## WHAT YOU WILL DO
Give back an exact repetition of the material below, from its first line through the line that contains "7.68 & 4/4 \\", both included, minus the pictures.

## DATA SECTION
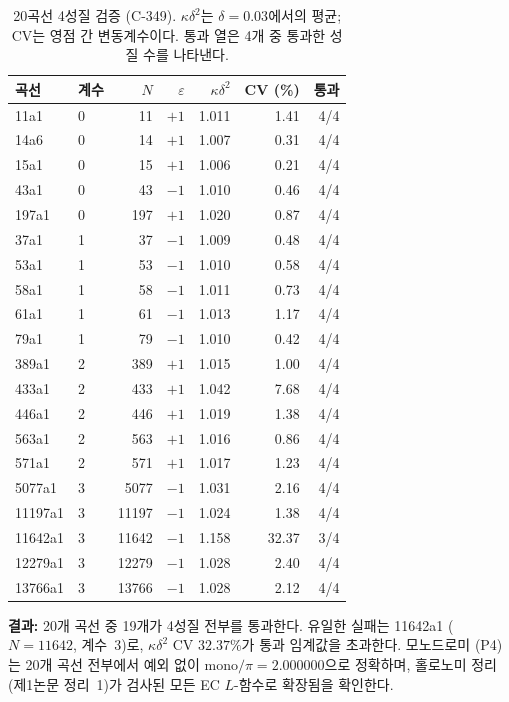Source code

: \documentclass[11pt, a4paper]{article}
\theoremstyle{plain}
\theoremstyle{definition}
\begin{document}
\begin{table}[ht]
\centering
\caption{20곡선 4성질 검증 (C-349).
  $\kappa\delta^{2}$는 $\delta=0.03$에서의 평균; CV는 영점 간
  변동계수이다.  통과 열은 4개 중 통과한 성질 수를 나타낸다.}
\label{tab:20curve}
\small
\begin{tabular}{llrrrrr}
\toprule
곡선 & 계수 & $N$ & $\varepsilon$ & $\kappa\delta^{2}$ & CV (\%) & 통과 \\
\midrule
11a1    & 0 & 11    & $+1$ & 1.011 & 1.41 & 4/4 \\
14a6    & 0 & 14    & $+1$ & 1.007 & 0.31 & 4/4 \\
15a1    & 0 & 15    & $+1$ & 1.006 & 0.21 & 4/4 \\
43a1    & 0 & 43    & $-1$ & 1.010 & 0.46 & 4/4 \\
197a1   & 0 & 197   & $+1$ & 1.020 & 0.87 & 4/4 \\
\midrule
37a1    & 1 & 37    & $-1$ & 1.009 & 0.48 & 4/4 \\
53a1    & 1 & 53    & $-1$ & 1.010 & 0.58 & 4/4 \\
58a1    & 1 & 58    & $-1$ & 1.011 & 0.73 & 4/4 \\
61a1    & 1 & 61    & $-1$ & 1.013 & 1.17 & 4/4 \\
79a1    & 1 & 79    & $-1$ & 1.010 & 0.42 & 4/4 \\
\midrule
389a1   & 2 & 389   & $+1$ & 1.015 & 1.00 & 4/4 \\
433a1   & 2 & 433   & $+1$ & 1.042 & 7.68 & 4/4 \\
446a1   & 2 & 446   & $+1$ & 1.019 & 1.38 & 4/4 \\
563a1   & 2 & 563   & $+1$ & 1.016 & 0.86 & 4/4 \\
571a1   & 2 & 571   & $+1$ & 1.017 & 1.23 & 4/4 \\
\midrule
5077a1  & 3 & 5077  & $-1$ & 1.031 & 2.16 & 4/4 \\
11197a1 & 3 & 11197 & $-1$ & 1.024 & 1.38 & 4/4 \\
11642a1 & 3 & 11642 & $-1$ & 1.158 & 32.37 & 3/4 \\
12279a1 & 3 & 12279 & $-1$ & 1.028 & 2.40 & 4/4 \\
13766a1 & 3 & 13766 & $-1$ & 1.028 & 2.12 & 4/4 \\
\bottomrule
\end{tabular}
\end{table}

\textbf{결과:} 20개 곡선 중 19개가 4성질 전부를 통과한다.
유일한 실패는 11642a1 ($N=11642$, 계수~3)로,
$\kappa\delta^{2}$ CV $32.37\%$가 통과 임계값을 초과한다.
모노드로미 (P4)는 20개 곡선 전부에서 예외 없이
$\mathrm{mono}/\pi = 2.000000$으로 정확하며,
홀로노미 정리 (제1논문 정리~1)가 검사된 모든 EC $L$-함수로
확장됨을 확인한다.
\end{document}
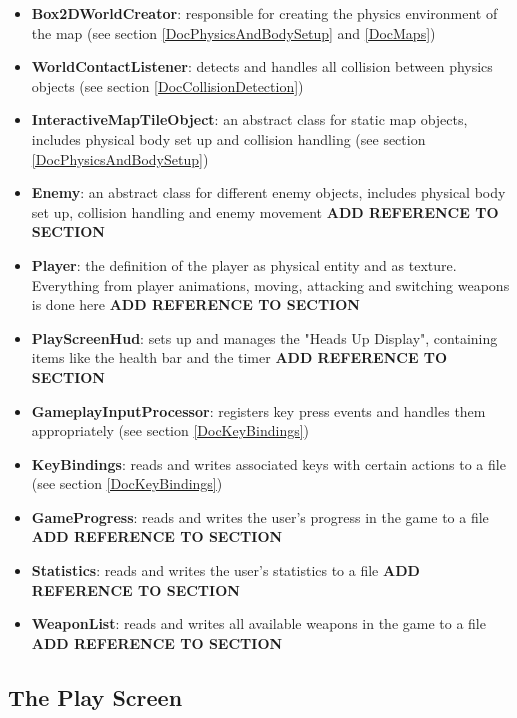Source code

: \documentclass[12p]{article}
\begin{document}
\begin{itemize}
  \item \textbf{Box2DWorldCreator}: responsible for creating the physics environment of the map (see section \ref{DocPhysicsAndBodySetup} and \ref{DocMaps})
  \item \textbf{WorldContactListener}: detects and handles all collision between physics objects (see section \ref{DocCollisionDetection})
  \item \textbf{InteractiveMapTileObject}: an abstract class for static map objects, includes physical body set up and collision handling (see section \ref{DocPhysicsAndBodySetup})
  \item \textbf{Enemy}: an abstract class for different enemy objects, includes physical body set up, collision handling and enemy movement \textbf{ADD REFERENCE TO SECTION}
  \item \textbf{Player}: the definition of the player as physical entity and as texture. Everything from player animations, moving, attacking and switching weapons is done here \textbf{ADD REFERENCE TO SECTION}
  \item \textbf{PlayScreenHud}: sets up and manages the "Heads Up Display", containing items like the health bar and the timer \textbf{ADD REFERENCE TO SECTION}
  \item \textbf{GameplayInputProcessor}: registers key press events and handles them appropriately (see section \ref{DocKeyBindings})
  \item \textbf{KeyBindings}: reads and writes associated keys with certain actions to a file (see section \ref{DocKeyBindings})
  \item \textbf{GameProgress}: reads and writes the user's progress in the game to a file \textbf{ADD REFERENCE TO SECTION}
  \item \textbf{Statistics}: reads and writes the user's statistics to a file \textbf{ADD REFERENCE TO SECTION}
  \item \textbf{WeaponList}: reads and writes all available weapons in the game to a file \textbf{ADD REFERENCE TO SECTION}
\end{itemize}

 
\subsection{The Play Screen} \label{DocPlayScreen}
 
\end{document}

## SOLUTION TO THE EXERCISE
Source code

: \documentclass[11pt, a4paper]{article}
\theoremstyle{plain}
\theoremstyle{definition}
\begin{document}
\begin{table}[ht]
\centering
\caption{20곡선 4성질 검증 (C-349).
  $\kappa\delta^{2}$는 $\delta=0.03$에서의 평균; CV는 영점 간
  변동계수이다.  통과 열은 4개 중 통과한 성질 수를 나타낸다.}
\label{tab:20curve}
\small
\begin{tabular}{llrrrrr}
\toprule
곡선 & 계수 & $N$ & $\varepsilon$ & $\kappa\delta^{2}$ & CV (\%) & 통과 \\
\midrule
11a1    & 0 & 11    & $+1$ & 1.011 & 1.41 & 4/4 \\
14a6    & 0 & 14    & $+1$ & 1.007 & 0.31 & 4/4 \\
15a1    & 0 & 15    & $+1$ & 1.006 & 0.21 & 4/4 \\
43a1    & 0 & 43    & $-1$ & 1.010 & 0.46 & 4/4 \\
197a1   & 0 & 197   & $+1$ & 1.020 & 0.87 & 4/4 \\
\midrule
37a1    & 1 & 37    & $-1$ & 1.009 & 0.48 & 4/4 \\
53a1    & 1 & 53    & $-1$ & 1.010 & 0.58 & 4/4 \\
58a1    & 1 & 58    & $-1$ & 1.011 & 0.73 & 4/4 \\
61a1    & 1 & 61    & $-1$ & 1.013 & 1.17 & 4/4 \\
79a1    & 1 & 79    & $-1$ & 1.010 & 0.42 & 4/4 \\
\midrule
389a1   & 2 & 389   & $+1$ & 1.015 & 1.00 & 4/4 \\
433a1   & 2 & 433   & $+1$ & 1.042 & 7.68 & 4/4 \\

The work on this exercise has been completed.